# DATA FOR THIS TASK

====

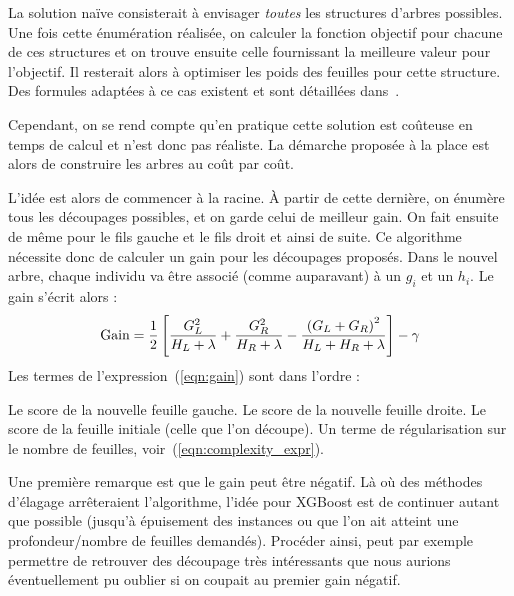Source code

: La solution naïve consisterait à envisager \textit{toutes} les structures d'arbres possibles. Une fois cette énumération réalisée, on calculer la fonction objectif pour chacune de ces structures et on trouve ensuite celle fournissant la meilleure valeur pour l'objectif. Il resterait alors à optimiser les poids des feuilles pour cette structure. Des formules adaptées à ce cas existent et sont détaillées dans~\cite{bib:xgboost_article}.

Cependant, on se rend compte qu'en pratique cette solution est coûteuse en temps de calcul et n'est donc pas réaliste. La démarche proposée à la place est alors de construire les arbres au coût par coût.

L'idée est alors de commencer à la racine. À partir de cette dernière, on énumère tous les découpages possibles, et on garde celui de meilleur gain. On fait ensuite de même pour le fils gauche et le fils droit et ainsi de suite. Ce algorithme nécessite donc de calculer un gain pour les découpages proposés. Dans le nouvel arbre, chaque individu va être associé (comme auparavant) à un $g_i$ et un $h_i$. Le gain s'écrit alors :
\begin{equation}
\textnormal{Gain}=\frac{1}{2}\left[\frac{G_L^2}{H_L+\lambda}+\frac{G_R^2}{H_R+\lambda}-\frac{\left(G_L+G_R\right)^2}{H_L+H_R+\lambda}\right]-\gamma
\label{eqn:gain}
\end{equation}
Les termes de l'expression~(\ref{eqn:gain}) sont dans l'ordre :\begin{itemize}
	\itemperso{}Le score de la nouvelle feuille gauche.
	\itemperso{}Le score de la nouvelle feuille droite.
	\itemperso{}Le score de la feuille initiale (celle que l'on découpe).
	\itemperso{}Un terme de régularisation sur le nombre de feuilles, voir~(\ref{eqn:complexity_expr}).
\end{itemize}
Une première remarque est que le gain peut être négatif. Là où des méthodes d'élagage arrêteraient l'algorithme, l'idée pour XGBoost est de continuer autant que possible (jusqu'à épuisement des instances ou que l'on ait atteint une profondeur/nombre de feuilles demandés). Procéder ainsi, peut par exemple permettre de retrouver des découpage très intéressants que nous aurions éventuellement pu oublier si on coupait au premier gain négatif.


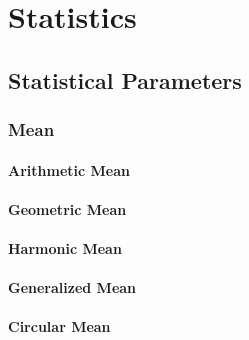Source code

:\section{Statistics}





\subsection{Statistical Parameters}

\subsubsection{Mean}


\paragraph{Arithmetic Mean}

\paragraph{Geometric Mean}

\paragraph{Harmonic Mean}

\paragraph{Generalized Mean}


\paragraph{Circular Mean}





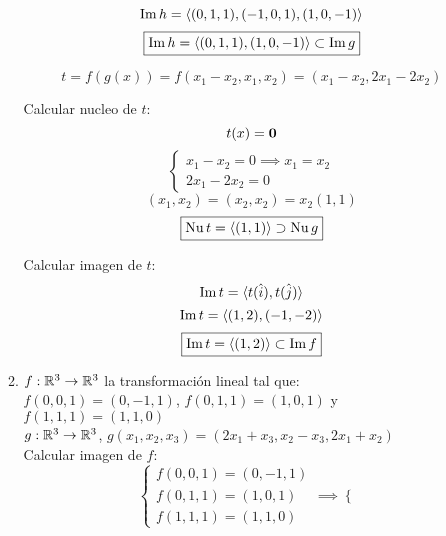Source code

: \documentclass[../practica.root.tex]{subfiles}
\begin{document}
\begin{enumerate}
\begin{enumerate}
\begin{minipage}[t]{0.5\textwidth}
                        \[ \operatorname{Im} h = \langle (0,1,1),(-1,0,1),(1,0,-1) \rangle \]
                        \[ \boxed{\operatorname{Im} h = \langle (0,1,1),(1,0,-1) \rangle \subset \operatorname{Im} g} \]
                    \end{minipage}
                    \[ t = f(g(x)) = f(x_1 - x_2, x_1, x_2) = (x_1 - x_2, 2x_1 - 2x_2) \]
                    \begin{minipage}[t]{0.5\textwidth}
                        Calcular nucleo de \(t\):
                        \[ t(x) = \mathbf{0} \]
                        \[
                            \begin{cases}
                                x_1 - x_2 = 0 \implies x_1 = x_2 \\
                                2x_1 - 2x_2 = 0
                            \end{cases}
                        \] \[
                            (x_1, x_2) = (x_2, x_2) = x_2(1,1)
                        \] \[
                            \boxed{\operatorname{Nu} t = \langle (1,1) \rangle \supset \operatorname{Nu} g}
                        \]
                    \end{minipage}
                    \begin{minipage}[t]{0.5\textwidth}
                        Calcular imagen de \(t\):
                        \[ \operatorname{Im} t = \langle t(\hat{i}),t(\hat{j}) \rangle \]
                        \[ \operatorname{Im} t = \langle (1,2),(-1,-2) \rangle \]
                        \[ \boxed{\operatorname{Im} t = \langle (1,2) \rangle \subset \operatorname{Im} f } \]
                    \end{minipage}
              \item \( f : \mathbb{R}^3 \to \mathbb{R}^3 \) la transformación lineal tal que: \\
                    \( f(0,0,1)=(0,-1,1) \), \( f(0,1,1)=(1,0,1) \) y \( f(1,1,1)=(1,1,0) \) \\
                    \( g : \mathbb{R}^3 \to \mathbb{R}^3 \), \(g(x_1, x_2, x_3) = (2x_1 + x_3, x_2 - x_3, 2x_1 + x_2)\) \\
                    Calcular imagen de \(f\):
                    \[
                        \begin{cases}
                            f(0,0,1) = (0, -1, 1) \\
                            f(0,1,1) = (1,  0, 1) \\
                            f(1,1,1) = (1,  1, 0)
                        \end{cases}
                        \implies
                        \begin{cases}

\end{cases}\]
\end{enumerate}
\end{enumerate}
\end{document}
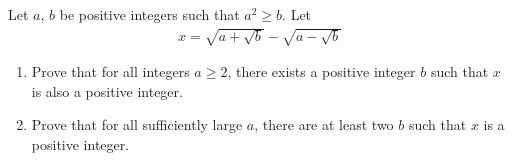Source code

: 
Let $a$, $b$ be positive integers such that $a^{2} \ge b$. Let
\begin{align*}
x = \sqrt{a + \sqrt{b}} - \sqrt{a - \sqrt{b}}
\end{align*}
\begin{enumerate}
\item Prove that for all integers $a \ge 2$, there exists a positive integer $b$ such that $x$ is also a positive integer.
\item Prove that for all sufficiently large $a$, there are at least two $b$ such that $x$ is a positive integer. 
\end{enumerate}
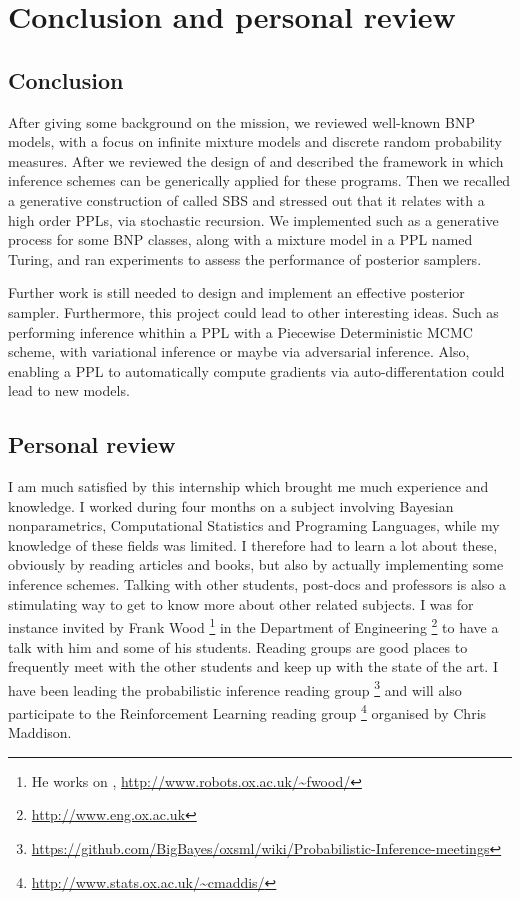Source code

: 
\chapter{Conclusion and personal review}

\section{Conclusion}
After giving some background on the mission, we reviewed well-known \acrlong{BNP} models, with a focus on infinite mixture models and discrete random probability measures. After we reviewed the design of  and described the framework in which inference schemes can be generically applied for these programs.
Then we recalled a generative construction of  called \acrlong{SBS} and stressed out that it relates with a high order \glspl{PPL}, via stochastic recursion.
We implemented such as a generative process for some \gls{BNP} classes, along with a mixture model in a \gls{PPL} named Turing, and ran experiments to assess the performance of posterior samplers.

Further work is still needed to design and implement an effective posterior sampler.
Furthermore, this project could lead to other interesting ideas. Such as performing inference whithin a \gls{PPL} with a Piecewise Deterministic \gls{MCMC} scheme, with variational inference or maybe via adversarial inference. Also, enabling a \gls{PPL} to automatically compute gradients via auto-differentation could lead to new models.


\section{Personal review}
I am much satisfied by this internship which brought me much experience and knowledge.
I worked during four months on a subject involving Bayesian nonparametrics, Computational Statistics and Programing Languages, while my knowledge of these fields was limited. I therefore had to learn a lot about these, obviously by reading articles and books, but also by actually implementing some inference schemes. Talking with other students, post-docs and professors is also a stimulating way to get to know more about other related subjects. I was for instance invited by Frank Wood \footnote{He works on , \url{http://www.robots.ox.ac.uk/~fwood/}} in the Department of Engineering \footnote{\url{http://www.eng.ox.ac.uk}} to have a talk with him and some of his students. Reading groups are good places to frequently meet with the other students and keep up with the state of the art. I have been leading the probabilistic inference reading group \footnote{\url{https://github.com/BigBayes/oxsml/wiki/Probabilistic-Inference-meetings}} and will also participate to the Reinforcement Learning reading group \footnote{\url{http://www.stats.ox.ac.uk/~cmaddis/}} organised by Chris Maddison.

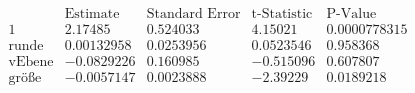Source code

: \[\begin{array}{l|llll}
 \text{} & \text{Estimate} & \text{Standard Error} & \text{t-Statistic} & \text{P-Value} \\
\hline
 1 & 2.17485 & 0.524033 & 4.15021 & 0.0000778315 \\
 \text{runde} & 0.00132958 & 0.0253956 & 0.0523546 & 0.958368 \\
 \text{vEbene} & -0.0829226 & 0.160985 & -0.515096 & 0.607807 \\
 \text{gr{\" o}{\ss}e} & -0.0057147 & 0.0023888 & -2.39229 & 0.0189218 \\
\end{array}\]

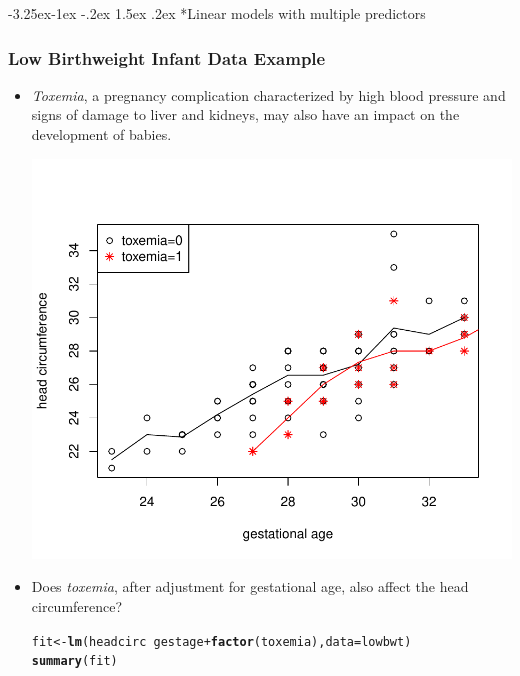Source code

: \documentclass[final]{article}\usepackage[]{graphicx}\usepackage[svgnames]{xcolor}
\makeatletter
\def\maxwidth{ %
  \ifdim\Gin@nat@width>\linewidth
    \linewidth
  \else
    \Gin@nat@width
  \fi
}
\newcommand{\hlopt}[1]{\textcolor[rgb]{0,0,0}{#1}}%
\newcommand{\hlstd}[1]{\textcolor[rgb]{0.345,0.345,0.345}{#1}}%
\newcommand{\hlkwb}[1]{\textcolor[rgb]{0.69,0.353,0.396}{#1}}%
\newcommand{\hlkwc}[1]{\textcolor[rgb]{0.333,0.667,0.333}{#1}}%
\newcommand{\hlkwd}[1]{\textcolor[rgb]{0.737,0.353,0.396}{\textbf{#1}}}%
\newenvironment{kframe}{%
 \def\at@end@of@kframe{}%
 \ifinner\ifhmode%
  \def\at@end@of@kframe{\end{minipage}}%
  \begin{minipage}{\columnwidth}%
 \fi\fi%
 \def\FrameCommand##1{\hskip\@totalleftmargin \hskip-\fboxsep
 \colorbox{shadecolor}{##1}\hskip-\fboxsep
     \hskip-\linewidth \hskip-\@totalleftmargin \hskip\columnwidth}%
 \MakeFramed {\advance\hsize-\width
   \@totalleftmargin\z@ \linewidth\hsize
   \@setminipage}}%
 {\par\unskip\endMakeFramed%
 \at@end@of@kframe}
\newenvironment{knitrout}{}{} %
\renewcommand\subsection{\@startsection{subsection}{2}{\z@}%
                                     {-3.25ex\@plus -1ex \@minus -.2ex}%
                                     {1.5ex \@plus .2ex}%
                                     {\normalfont\large\bfseries\scshape\color{Blue}}}
\makeatother
\begin{document}
\subsection*{Linear models with multiple predictors}
\subsubsection*{Low Birthweight Infant Data Example}
\begin{itemize}
    \item \emph{Toxemia}, a pregnancy complication characterized by high blood pressure
          and signs of damage to liver and kidneys, may also have an impact on the
          development of babies.
\begin{knitrout}
\color{fgcolor}

{\centering \includegraphics[width=\maxwidth]{figure/unnamed-chunk-11-1} 

}


\end{knitrout}
    \item Does \emph{toxemia}, after adjustment for gestational age, also affect the head
          circumference?
\begin{knitrout}
\color{fgcolor}\begin{kframe}
\begin{alltt}
\hlstd{fit} \hlkwb{<-} \hlkwd{lm}\hlstd{(headcirc} \hlopt{~} \hlstd{gestage} \hlopt{+} \hlkwd{factor}\hlstd{(toxemia),} \hlkwc{data} \hlstd{= lowbwt)}
\hlkwd{summary}\hlstd{(fit)}
\end{alltt}
\begin{verbatim}


\end{verbatim}
\end{kframe}
\end{knitrout}
\end{itemize}
\end{document}
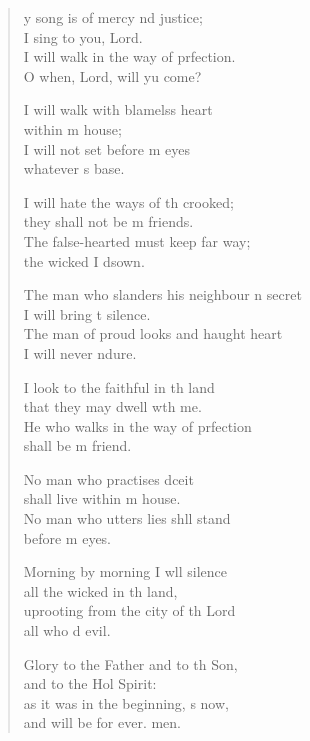 \begin{verse}
  \begin{patverse}
y song is of mercy nd justice;\Med\\
I sing to you,  Lord.\\
I will walk in the way of prfection.\Med\\
O when, Lord, will yu come?

I will walk with blamelss heart\Med\\
within m house;\\
I will not set before m eyes\Med\\
whatever \pointup{\i}s base.

I will hate the ways of th crooked;\Med\\
they shall not be m friends.\\
The false-hearted must keep far way;\Med\\
the wicked I d\pointup{\i}sown.

The man who slanders his neighbour \pointup{\i}n secret\Med\\
I will bring t silence.\\
The man of proud looks and haught heart\Med\\
I will never ndure.

I look to the faithful in th land\Med\\
that they may dwell w\pointup{\i}th me.\\
He who walks in the way of prfection\Med\\
shall be m friend.

No man who practises dceit\Med\\
shall live within m house.\\
No man who utters lies shll stand\Med\\
before m eyes.

Morning by morning I w\pointup{\i}ll silence\Med\\
all the wicked in th land,\\
uprooting from the city of th Lord\Med\\
all who d evil.

Glory to the Father and to th Son,\Med\\
and to the Hol Spirit:\\
as it was in the beginning, \pointup{\i}s now,\Med\\
and will be for ever. men.
  \end{patverse}
\end{verse}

====

# TASK REQUIREMENTS
Would you please copy exactly the part of the entries above that begins at the line containing "shall live within m house.\\" and ends at the line containing "and will be for ever. men.", both lines included?

# THE COMPLETED TASK
shall live within m house.\\
No man who utters lies shll stand\Med\\
before m eyes.

Morning by morning I w\pointup{\i}ll silence\Med\\
all the wicked in th land,\\
uprooting from the city of th Lord\Med\\
all who d evil.

Glory to the Father and to th Son,\Med\\
and to the Hol Spirit:\\
as it was in the beginning, \pointup{\i}s now,\Med\\
and will be for ever. men.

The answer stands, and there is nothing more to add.